On a hot day, then the air will be “expanded ” and less dense and you will have to ascend further to reduce the pressure to a certain value. As you can see in the image above, on a hot day of 35°C, the pressure surface (813mb) that would correspond to around 6000′ in the standard atmosphere is at approximately 6400′,this should be backed up by your GPS Alt reading. On cold day the opposite is true and you will actually be flying lower than you think, when it’s -5°C this pressure surface would drop to approximately 5540′. Of course, other air users will all be experiencing the same conditions, so if you think you are 1000′ clear of another aircraft, as both our Altimeters are showing the same absolute error, you’ll still have the seperation you thought you had.

On the warm days when you are higher than you think, this is normally not an issue unless you need to avoid airspace etc defined by an absolute height rather than the normal pressure altitude. This has happened in the past at some major competitions where the organisation have declared an upper ceiling limit defined by a GPS Height and pilots using Barometric Altimeters have been penalised for exceeding the limit. This can also be a problem for final glide to goal calculations, for this reason some instruments use GPS Altitude for the GR to Goal calculation.

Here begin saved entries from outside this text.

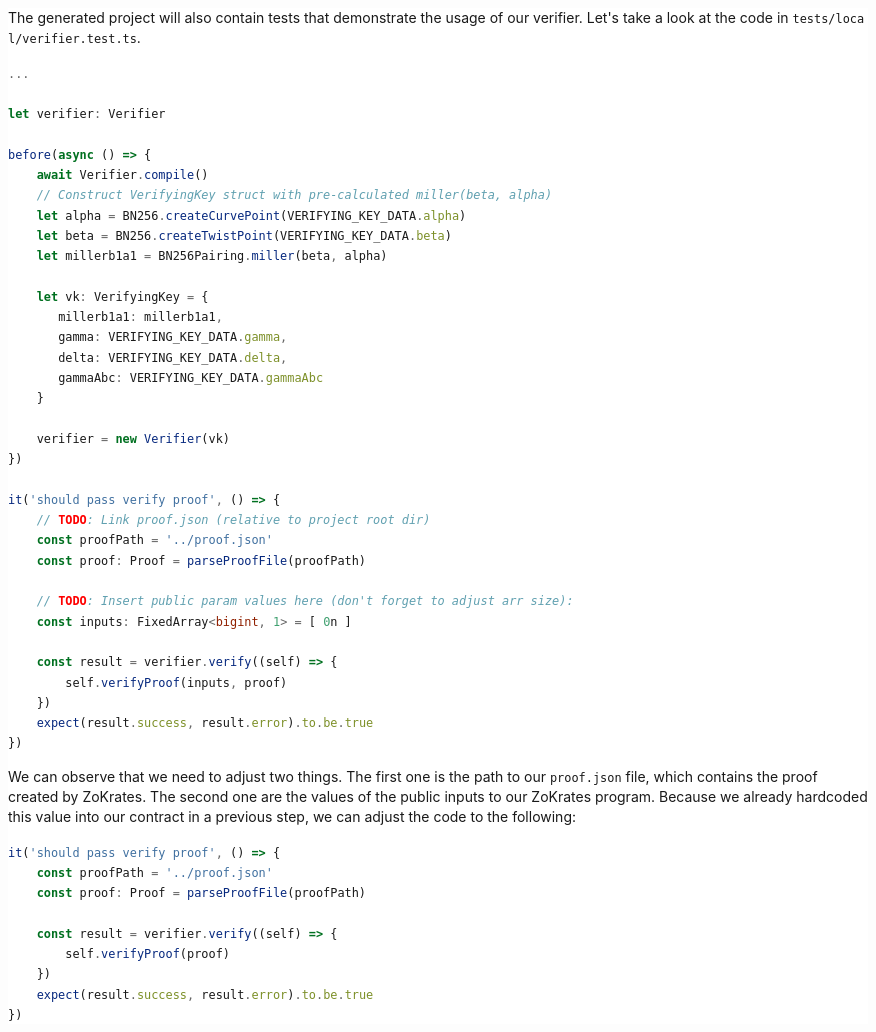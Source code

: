 The generated project will also contain tests that demonstrate the usage of our verifier. Let's take a look at the code in `tests/local/verifier.test.ts`.

```ts
...

let verifier: Verifier

before(async () => {
    await Verifier.compile()
    // Construct VerifyingKey struct with pre-calculated miller(beta, alpha)
    let alpha = BN256.createCurvePoint(VERIFYING_KEY_DATA.alpha)
    let beta = BN256.createTwistPoint(VERIFYING_KEY_DATA.beta)
    let millerb1a1 = BN256Pairing.miller(beta, alpha)
    
    let vk: VerifyingKey = {
       millerb1a1: millerb1a1,
       gamma: VERIFYING_KEY_DATA.gamma,
       delta: VERIFYING_KEY_DATA.delta,
       gammaAbc: VERIFYING_KEY_DATA.gammaAbc
    }
    
    verifier = new Verifier(vk)
})

it('should pass verify proof', () => {
    // TODO: Link proof.json (relative to project root dir)
    const proofPath = '../proof.json'
    const proof: Proof = parseProofFile(proofPath)

    // TODO: Insert public param values here (don't forget to adjust arr size):
    const inputs: FixedArray<bigint, 1> = [ 0n ]

    const result = verifier.verify((self) => {
        self.verifyProof(inputs, proof)
    })
    expect(result.success, result.error).to.be.true
})
```

We can observe that we need to adjust two things. The first one is the path to our `proof.json` file, which contains the proof created by ZoKrates. The second one are the values of the public inputs to our ZoKrates program. Because we already hardcoded this value into our contract in a previous step, we can adjust the code to the following:

```ts
it('should pass verify proof', () => {
    const proofPath = '../proof.json'
    const proof: Proof = parseProofFile(proofPath)

    const result = verifier.verify((self) => {
        self.verifyProof(proof)
    })
    expect(result.success, result.error).to.be.true
})
```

GPS Height and the Shape of the Earth

Not all GPS units will display the same height. The Earth is not a pefect sphere it is slightly squashed from pole to pole and is often modelled as an Ellipsoid by GPS units. Even this is not an accurate model of the surface of the Earth, or where sea level would be, if it wasn’t covered by mountains etc. The Earth is more accurately modelled by the Geoid, this looks rather like a knobly potatoe. The Geoid can deviate from the Ellipsoid in height by up to +/- 100m, so it’s important to choose the correct model in your Instrument settings if this is an option. Most modern instruments use the Geoid by default and you can’t set this option.We should not confuse this with the model of the Earth used for horizontal distance calculations. On the Flymaster this setting can be found in “Menu”, “Settings”, “Navigation settings” and then “Datum”; you have the options of “FAI Sphere” (used occasionally in some competitions) or “WGS84” Ellipsoid (more common use).

SUMMARY

• If you are flying in an area which has no low level airspace, very few other airspace users and the obstacles of concern are scenic mountains, you are best off using GPS Alt – Welcome to The Lake District!
• For the majority of your flying, where airspace and other traffic is a concern, you just need to use (barometric) Altitude – calibrate your instrument to local pressure on the day – QNH.
• To calibrate your (barometric) Altimeter to QNH, either auto-calibrate from the GPS at Take Off or input the local pressure from a weather chart etc.
• If you are flying near high level airspace defined by FL (Flight Level) and the pressure is above 1013mb just use your calibrated (barometric) Altimeter set to QNH and you will have “extra” clearance to the airspace.
• If the pressure is lower than 1013mb you need to be carefull as Flight Levels will be lower than your (barometric) Altimeter set at QNH reads, in this case you might want to display FL on your instrument as well.
• On a very cold day your (barometric) Altimeter will over read and you need to be careful of high mountains/obstacles as you are lower than you think.
• On a very hot day your (barometric) Altimeter will under read. If a competition has set a limit based on absolute height/GPS Altitude you need to be carefull not to break the limit.